Nabucco Gas Pipeline Set for Major Shareholder Shift
Since its inception in 2002, the Nabucco natural gas pipeline has undergone a number of transformations, most recently into a much shorter link designed to carry Azeri gas from the Turkish border into southern and central Europe.
But in the last ten years, its shareholder structure has remained much the same — ostensibly the national companies of each of the states it will pass through.
At present, the six equal shareholders in Nabucco — or more correctly Nabucco West as the shorter project became known earlier this year — are Austria’s OMV, Hungary’s MOL, Romania’s Transgaz, Bulgarian Energy Holding, Turkey’s Botas and Germany’s RWE.
RWE joined in February 2008, but is now set to leave, uncertain of the economic benefit of being a consortium member.
But that could be the least of the changes about to take place. In August, the head of OMV said he did not expect the shareholder structure to remain the same in the future, hinting at the entry of new partners.

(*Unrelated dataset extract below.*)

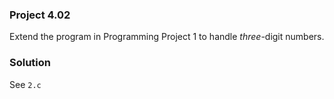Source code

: ### Project 4.02
Extend the program in Programming Project 1 to handle *three*-digit numbers.

### Solution
See `2.c`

Gerhard Roiss said there should be more of an upstream element to the shareholder group, turning the consortium into a more traditional mix of producers and transporters.
Only OMV and MOL have upstream operations in the Caspian region, from where Nabucco’s gas would be sourced.
But now talks are underway that would see partners from the giant Shah Deniz field in Azerbaijan — the much publicized source of the first gas that would flow through Nabucco — join the group.
“The shareholders are in negotiations with the Shah Deniz consortium and the negotiations are progressing well,” a spokesman for Nabucco said Friday.